There must be a very effective branch of therapy in these insights, and probably many people already practising it. The full collection of possible memories from our life’s experiences is our available database of wisdom, and the more of that wisdom is available to us the better decisions we can make and the richer lives we can lead. Multiply this by the people in the world and the potential for human development is enormous.

 

My last week indicates a few possible approaches. Growing and broadening the triggers would be one promising avenue. Even without the diary, meeting somebody who crossed my path fifty years ago would surely have given plenty of ammunition to clear away the blockages in my memory tree. This approach has far greater potential now thanks to social media, which is making such unlikely connections more likely than ever before. But incentivising schools to host reunions might be a cheap way to unleash connections. Even cheaper would be to encourage the same schools to develop their alumni Facebook pages and to make more effort to find their lost sheep.
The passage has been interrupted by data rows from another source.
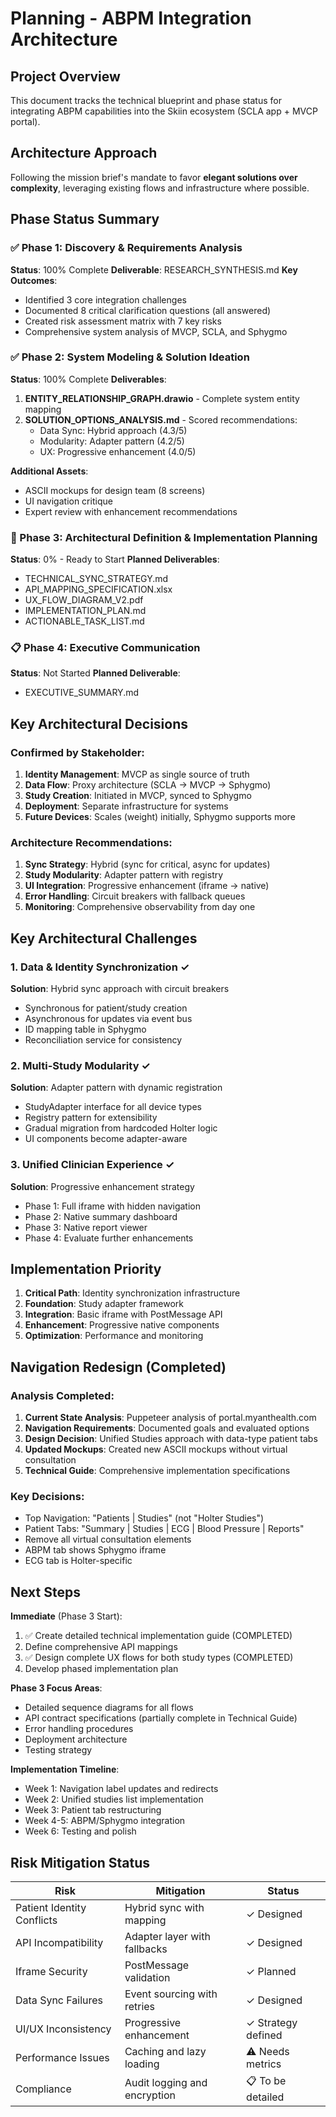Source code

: # Planning - ABPM Integration Architecture

## Project Overview
This document tracks the technical blueprint and phase status for integrating ABPM capabilities into the Skiin ecosystem (SCLA app + MVCP portal).

## Architecture Approach
Following the mission brief's mandate to favor **elegant solutions over complexity**, leveraging existing flows and infrastructure where possible.

## Phase Status Summary

### ✅ Phase 1: Discovery & Requirements Analysis
**Status**: 100% Complete
**Deliverable**: RESEARCH_SYNTHESIS.md
**Key Outcomes**:
- Identified 3 core integration challenges
- Documented 8 critical clarification questions (all answered)
- Created risk assessment matrix with 7 key risks
- Comprehensive system analysis of MVCP, SCLA, and Sphygmo

### ✅ Phase 2: System Modeling & Solution Ideation
**Status**: 100% Complete
**Deliverables**:
1. **ENTITY_RELATIONSHIP_GRAPH.drawio** - Complete system entity mapping
2. **SOLUTION_OPTIONS_ANALYSIS.md** - Scored recommendations:
   - Data Sync: Hybrid approach (4.3/5)
   - Modularity: Adapter pattern (4.2/5)
   - UX: Progressive enhancement (4.0/5)

**Additional Assets**:
- ASCII mockups for design team (8 screens)
- UI navigation critique
- Expert review with enhancement recommendations

### 🔄 Phase 3: Architectural Definition & Implementation Planning
**Status**: 0% - Ready to Start
**Planned Deliverables**:
- TECHNICAL_SYNC_STRATEGY.md
- API_MAPPING_SPECIFICATION.xlsx
- UX_FLOW_DIAGRAM_V2.pdf
- IMPLEMENTATION_PLAN.md
- ACTIONABLE_TASK_LIST.md

### 📋 Phase 4: Executive Communication
**Status**: Not Started
**Planned Deliverable**:
- EXECUTIVE_SUMMARY.md

## Key Architectural Decisions

### Confirmed by Stakeholder:
1. **Identity Management**: MVCP as single source of truth
2. **Data Flow**: Proxy architecture (SCLA → MVCP → Sphygmo)
3. **Study Creation**: Initiated in MVCP, synced to Sphygmo
4. **Deployment**: Separate infrastructure for systems
5. **Future Devices**: Scales (weight) initially, Sphygmo supports more

### Architecture Recommendations:
1. **Sync Strategy**: Hybrid (sync for critical, async for updates)
2. **Study Modularity**: Adapter pattern with registry
3. **UI Integration**: Progressive enhancement (iframe → native)
4. **Error Handling**: Circuit breakers with fallback queues
5. **Monitoring**: Comprehensive observability from day one

## Key Architectural Challenges

### 1. Data & Identity Synchronization ✓
**Solution**: Hybrid sync approach with circuit breakers
- Synchronous for patient/study creation
- Asynchronous for updates via event bus
- ID mapping table in Sphygmo
- Reconciliation service for consistency

### 2. Multi-Study Modularity ✓
**Solution**: Adapter pattern with dynamic registration
- StudyAdapter interface for all device types
- Registry pattern for extensibility
- Gradual migration from hardcoded Holter logic
- UI components become adapter-aware

### 3. Unified Clinician Experience ✓
**Solution**: Progressive enhancement strategy
- Phase 1: Full iframe with hidden navigation
- Phase 2: Native summary dashboard
- Phase 3: Native report viewer
- Phase 4: Evaluate further enhancements

## Implementation Priority

1. **Critical Path**: Identity synchronization infrastructure
2. **Foundation**: Study adapter framework
3. **Integration**: Basic iframe with PostMessage API
4. **Enhancement**: Progressive native components
5. **Optimization**: Performance and monitoring

## Navigation Redesign (Completed)

### Analysis Completed:
1. **Current State Analysis**: Puppeteer analysis of portal.myanthealth.com
2. **Navigation Requirements**: Documented goals and evaluated options
3. **Design Decision**: Unified Studies approach with data-type patient tabs
4. **Updated Mockups**: Created new ASCII mockups without virtual consultation
5. **Technical Guide**: Comprehensive implementation specifications

### Key Decisions:
- Top Navigation: "Patients | Studies" (not "Holter Studies")
- Patient Tabs: "Summary | Studies | ECG | Blood Pressure | Reports"
- Remove all virtual consultation elements
- ABPM tab shows Sphygmo iframe
- ECG tab is Holter-specific

## Next Steps

**Immediate** (Phase 3 Start):
1. ✅ Create detailed technical implementation guide (COMPLETED)
2. Define comprehensive API mappings
3. ✅ Design complete UX flows for both study types (COMPLETED)
4. Develop phased implementation plan

**Phase 3 Focus Areas**:
- Detailed sequence diagrams for all flows
- API contract specifications (partially complete in Technical Guide)
- Error handling procedures
- Deployment architecture
- Testing strategy

**Implementation Timeline**:
- Week 1: Navigation label updates and redirects
- Week 2: Unified studies list implementation
- Week 3: Patient tab restructuring
- Week 4-5: ABPM/Sphygmo integration
- Week 6: Testing and polish

## Risk Mitigation Status

| Risk | Mitigation | Status |
|------|------------|--------|
| Patient Identity Conflicts | Hybrid sync with mapping | ✓ Designed |
| API Incompatibility | Adapter layer with fallbacks | ✓ Designed |
| Iframe Security | PostMessage validation | ✓ Planned |
| Data Sync Failures | Event sourcing with retries | ✓ Designed |
| UI/UX Inconsistency | Progressive enhancement | ✓ Strategy defined |
| Performance Issues | Caching and lazy loading | ⚠️ Needs metrics |
| Compliance | Audit logging and encryption | 📋 To be detailed |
Then there is the wonderful practice of writing diaries, and then really holding them for years and years. Perhaps the ever-growing supply of photos stored on mobile phones will have a true benefit in later years.

 

My first reaction on receiving my letter offers a different lesson. I was immediately reminded of my memory of my own character at the time, and that included a shameful tendency towards verbal bullying, something I have never been able to fully shake off. Now, I wonder if it is possible that many of those broken connections in my memory tree are because I have chosen to break them because of some traumatic association? That feels quite likely to me. So therapeutic tools to gently face up to the trauma before trying to fix the connections might be a worthwhile approach. That takes us right back to Mandalas, as well as to more traditional kinds of therapy.

 

Understanding dreams is another possible avenue. I used to experience déjà vu a lot when I was younger, and it still occurs occasionally. My own theory for my déjà vu is that an experience in real life is mirroring an earlier dreamt experience. Dreams can be sort of scenarios, where the mind starts with a likely experience and lets it play through. It should not be such a surprise if the dreamt scenario is so well-structured that it really occurs later. Whether my theory has any credence or not, dreams are a part of our wisdom that we could learn to benefit more from.

 

All of this is especially relevant because of the growing prevalence of dementia around the world, a consequence of so many people living to a great age. I see dementia at close quarters at the home where we volunteer, and, after an initial period where it can almost be funny like a comedy sketch, before long it becomes anything but funny. The suffering is acute and painful to observe, and there is little that can be done to alleviate it, only the expensive and depressing practice of sitting with sufferers all day every day: I salute the caring souls that do this, usually for pitiful rewards. Any medical or psychological advance that enables more people to live longer without dementia or to suffer less when it arrives would be a boon to humanity.

 

My erstwhile and perhaps future friend paid me a wonderful service this week. Long may those broken connections be mended.